■ TASK ITEM
Count all lines holding "Kubernetes" in the data below and say the number, nothing more.

[TASK MATERIAL Boundary: Start]

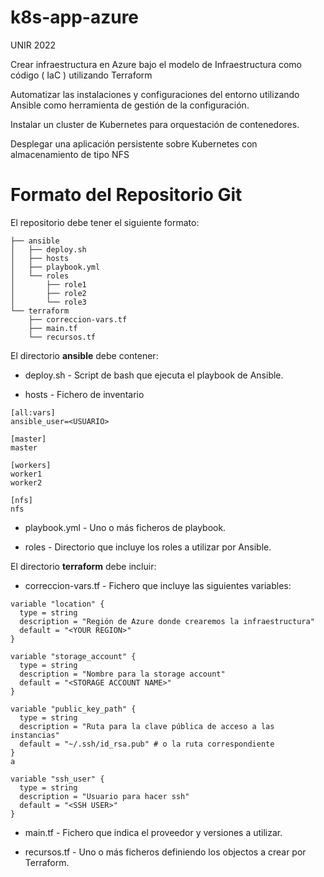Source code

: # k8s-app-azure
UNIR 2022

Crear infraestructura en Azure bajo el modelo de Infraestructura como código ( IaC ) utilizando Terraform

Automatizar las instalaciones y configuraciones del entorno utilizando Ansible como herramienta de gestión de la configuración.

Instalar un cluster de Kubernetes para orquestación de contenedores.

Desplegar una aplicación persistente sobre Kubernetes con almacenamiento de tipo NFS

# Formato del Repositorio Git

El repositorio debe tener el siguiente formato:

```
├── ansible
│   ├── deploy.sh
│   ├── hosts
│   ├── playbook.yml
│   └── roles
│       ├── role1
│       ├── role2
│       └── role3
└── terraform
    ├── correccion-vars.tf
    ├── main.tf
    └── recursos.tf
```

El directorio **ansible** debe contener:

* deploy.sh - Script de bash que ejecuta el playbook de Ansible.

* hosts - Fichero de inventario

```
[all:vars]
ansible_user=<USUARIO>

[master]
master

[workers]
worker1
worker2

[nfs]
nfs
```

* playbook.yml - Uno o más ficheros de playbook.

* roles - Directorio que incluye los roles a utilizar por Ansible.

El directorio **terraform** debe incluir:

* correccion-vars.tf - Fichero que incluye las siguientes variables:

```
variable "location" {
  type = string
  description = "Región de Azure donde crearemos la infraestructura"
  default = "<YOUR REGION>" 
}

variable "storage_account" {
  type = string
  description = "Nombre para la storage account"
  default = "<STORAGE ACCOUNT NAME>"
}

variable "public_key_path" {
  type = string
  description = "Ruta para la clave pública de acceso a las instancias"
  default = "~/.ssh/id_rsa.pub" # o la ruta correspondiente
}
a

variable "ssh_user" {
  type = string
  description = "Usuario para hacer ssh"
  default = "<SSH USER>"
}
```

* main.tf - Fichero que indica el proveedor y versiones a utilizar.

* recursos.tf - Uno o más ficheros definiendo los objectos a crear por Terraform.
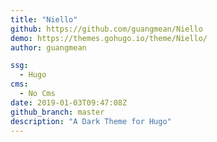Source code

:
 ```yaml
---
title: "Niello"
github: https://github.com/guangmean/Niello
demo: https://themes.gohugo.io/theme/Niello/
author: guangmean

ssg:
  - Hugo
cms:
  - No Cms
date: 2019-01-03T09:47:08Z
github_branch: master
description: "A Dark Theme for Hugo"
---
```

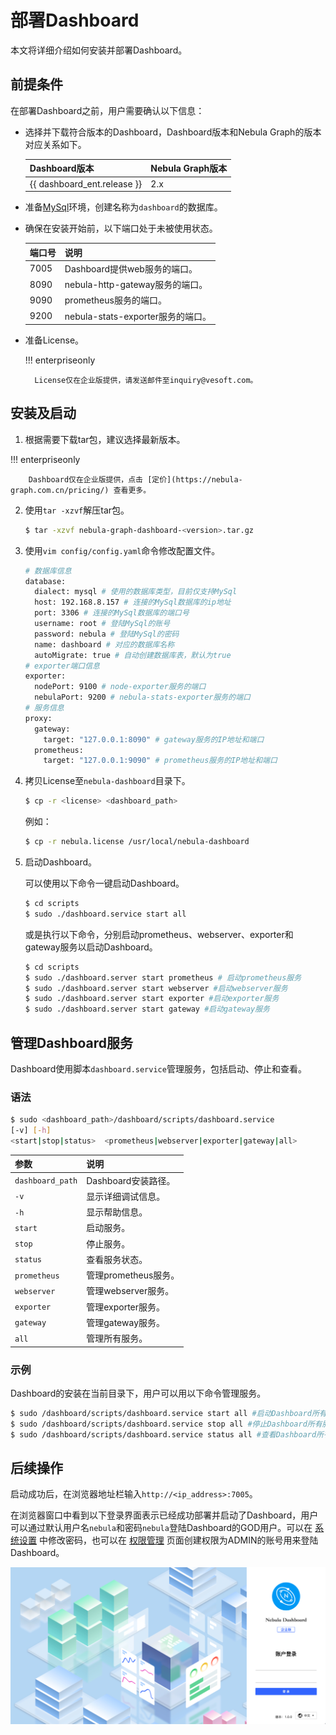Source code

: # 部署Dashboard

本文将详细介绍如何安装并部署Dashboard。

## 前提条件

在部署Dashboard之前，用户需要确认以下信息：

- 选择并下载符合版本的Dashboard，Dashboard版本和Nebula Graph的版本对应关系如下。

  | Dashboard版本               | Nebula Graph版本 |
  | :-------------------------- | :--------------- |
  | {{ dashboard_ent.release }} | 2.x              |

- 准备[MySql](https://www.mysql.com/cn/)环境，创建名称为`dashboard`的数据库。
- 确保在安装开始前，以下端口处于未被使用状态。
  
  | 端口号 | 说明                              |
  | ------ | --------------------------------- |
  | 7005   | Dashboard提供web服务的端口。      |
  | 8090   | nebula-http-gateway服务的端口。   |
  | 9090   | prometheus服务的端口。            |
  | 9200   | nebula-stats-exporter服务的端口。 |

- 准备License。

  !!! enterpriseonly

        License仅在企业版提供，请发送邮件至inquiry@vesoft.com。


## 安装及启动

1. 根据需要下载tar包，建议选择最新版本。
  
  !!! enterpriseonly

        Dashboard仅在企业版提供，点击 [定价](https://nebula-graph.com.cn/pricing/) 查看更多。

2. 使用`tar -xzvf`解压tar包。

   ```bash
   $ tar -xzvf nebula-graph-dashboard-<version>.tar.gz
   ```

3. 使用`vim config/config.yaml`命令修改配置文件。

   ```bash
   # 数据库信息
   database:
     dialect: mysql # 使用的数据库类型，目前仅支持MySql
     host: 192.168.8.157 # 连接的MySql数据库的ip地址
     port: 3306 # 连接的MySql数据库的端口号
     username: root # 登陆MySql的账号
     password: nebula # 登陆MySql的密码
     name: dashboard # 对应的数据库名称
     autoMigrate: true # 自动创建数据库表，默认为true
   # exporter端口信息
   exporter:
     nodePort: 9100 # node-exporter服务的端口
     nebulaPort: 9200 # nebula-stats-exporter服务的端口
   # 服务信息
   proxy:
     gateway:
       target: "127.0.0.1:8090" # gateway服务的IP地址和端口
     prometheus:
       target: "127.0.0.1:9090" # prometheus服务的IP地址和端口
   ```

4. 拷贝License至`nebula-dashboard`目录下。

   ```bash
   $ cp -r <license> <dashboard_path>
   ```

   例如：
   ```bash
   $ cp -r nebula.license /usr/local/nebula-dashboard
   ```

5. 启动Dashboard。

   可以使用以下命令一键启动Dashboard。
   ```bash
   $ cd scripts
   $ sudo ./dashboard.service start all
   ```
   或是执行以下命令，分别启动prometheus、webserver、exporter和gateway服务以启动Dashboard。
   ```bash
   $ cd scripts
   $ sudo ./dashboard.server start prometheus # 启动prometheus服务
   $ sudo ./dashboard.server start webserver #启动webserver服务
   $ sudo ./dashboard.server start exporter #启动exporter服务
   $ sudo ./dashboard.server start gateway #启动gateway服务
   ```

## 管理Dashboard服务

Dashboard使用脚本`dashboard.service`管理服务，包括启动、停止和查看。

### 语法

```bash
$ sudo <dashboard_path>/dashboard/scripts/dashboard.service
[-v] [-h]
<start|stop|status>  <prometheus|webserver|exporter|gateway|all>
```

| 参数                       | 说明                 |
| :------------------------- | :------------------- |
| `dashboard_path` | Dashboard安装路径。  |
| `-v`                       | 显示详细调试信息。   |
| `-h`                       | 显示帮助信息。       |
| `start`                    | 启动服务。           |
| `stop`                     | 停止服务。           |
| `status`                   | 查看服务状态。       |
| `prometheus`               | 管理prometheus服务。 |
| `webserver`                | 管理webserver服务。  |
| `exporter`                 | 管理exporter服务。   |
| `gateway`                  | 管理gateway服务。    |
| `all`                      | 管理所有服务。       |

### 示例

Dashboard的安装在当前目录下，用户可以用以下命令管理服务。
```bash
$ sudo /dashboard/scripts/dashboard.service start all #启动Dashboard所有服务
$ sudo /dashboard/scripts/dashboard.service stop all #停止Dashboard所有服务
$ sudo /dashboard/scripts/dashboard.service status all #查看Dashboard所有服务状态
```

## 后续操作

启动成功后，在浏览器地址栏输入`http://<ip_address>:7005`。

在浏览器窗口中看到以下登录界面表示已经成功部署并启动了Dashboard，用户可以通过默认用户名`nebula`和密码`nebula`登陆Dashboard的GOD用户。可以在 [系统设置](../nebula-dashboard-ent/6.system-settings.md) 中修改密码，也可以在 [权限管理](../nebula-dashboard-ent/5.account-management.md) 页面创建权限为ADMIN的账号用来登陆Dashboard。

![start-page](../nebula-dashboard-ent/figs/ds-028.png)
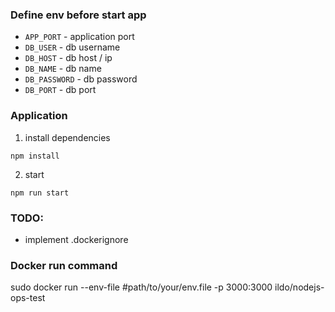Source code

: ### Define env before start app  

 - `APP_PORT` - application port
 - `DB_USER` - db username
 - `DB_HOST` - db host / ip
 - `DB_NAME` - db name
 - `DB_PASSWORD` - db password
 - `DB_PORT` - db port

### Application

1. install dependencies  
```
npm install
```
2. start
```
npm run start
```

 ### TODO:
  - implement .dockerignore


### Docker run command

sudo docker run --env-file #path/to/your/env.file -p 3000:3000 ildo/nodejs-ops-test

[TASK MATERIAL Boundary: End]

■ RESULT FOR THIS TASK
2